----- DATA RECORDS -----
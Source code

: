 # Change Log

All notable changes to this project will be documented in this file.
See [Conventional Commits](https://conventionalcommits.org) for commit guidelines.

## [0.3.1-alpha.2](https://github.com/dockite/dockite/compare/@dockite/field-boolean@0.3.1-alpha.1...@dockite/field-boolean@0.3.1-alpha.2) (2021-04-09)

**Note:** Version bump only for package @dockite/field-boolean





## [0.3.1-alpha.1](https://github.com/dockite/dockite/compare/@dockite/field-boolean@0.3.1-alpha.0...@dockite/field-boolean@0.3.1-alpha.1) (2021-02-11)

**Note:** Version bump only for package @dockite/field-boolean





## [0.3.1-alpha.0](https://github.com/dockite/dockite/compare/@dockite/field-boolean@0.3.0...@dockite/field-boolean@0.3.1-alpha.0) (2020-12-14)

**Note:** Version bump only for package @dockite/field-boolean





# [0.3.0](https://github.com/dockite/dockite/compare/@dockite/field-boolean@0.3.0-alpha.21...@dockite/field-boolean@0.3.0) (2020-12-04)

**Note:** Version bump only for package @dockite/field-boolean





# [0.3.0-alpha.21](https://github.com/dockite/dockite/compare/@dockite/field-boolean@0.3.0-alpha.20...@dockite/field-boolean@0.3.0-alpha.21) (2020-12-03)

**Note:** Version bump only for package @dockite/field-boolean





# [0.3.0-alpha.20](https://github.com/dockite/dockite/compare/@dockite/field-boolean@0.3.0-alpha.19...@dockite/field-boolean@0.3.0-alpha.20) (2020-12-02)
-----
TASK TO COMPLETE:
Using the listing above, gather each line that holds the string "alpha" and copy it.

ANSWER TO THE PROBLEM:
## [0.3.1-alpha.2](https://github.com/dockite/dockite/compare/@dockite/field-boolean@0.3.1-alpha.1...@dockite/field-boolean@0.3.1-alpha.2) (2021-04-09)
## [0.3.1-alpha.1](https://github.com/dockite/dockite/compare/@dockite/field-boolean@0.3.1-alpha.0...@dockite/field-boolean@0.3.1-alpha.1) (2021-02-11)
## [0.3.1-alpha.0](https://github.com/dockite/dockite/compare/@dockite/field-boolean@0.3.0...@dockite/field-boolean@0.3.1-alpha.0) (2020-12-14)
# [0.3.0](https://github.com/dockite/dockite/compare/@dockite/field-boolean@0.3.0-alpha.21...@dockite/field-boolean@0.3.0) (2020-12-04)
# [0.3.0-alpha.21](https://github.com/dockite/dockite/compare/@dockite/field-boolean@0.3.0-alpha.20...@dockite/field-boolean@0.3.0-alpha.21) (2020-12-03)
# [0.3.0-alpha.20](https://github.com/dockite/dockite/compare/@dockite/field-boolean@0.3.0-alpha.19...@dockite/field-boolean@0.3.0-alpha.20) (2020-12-02)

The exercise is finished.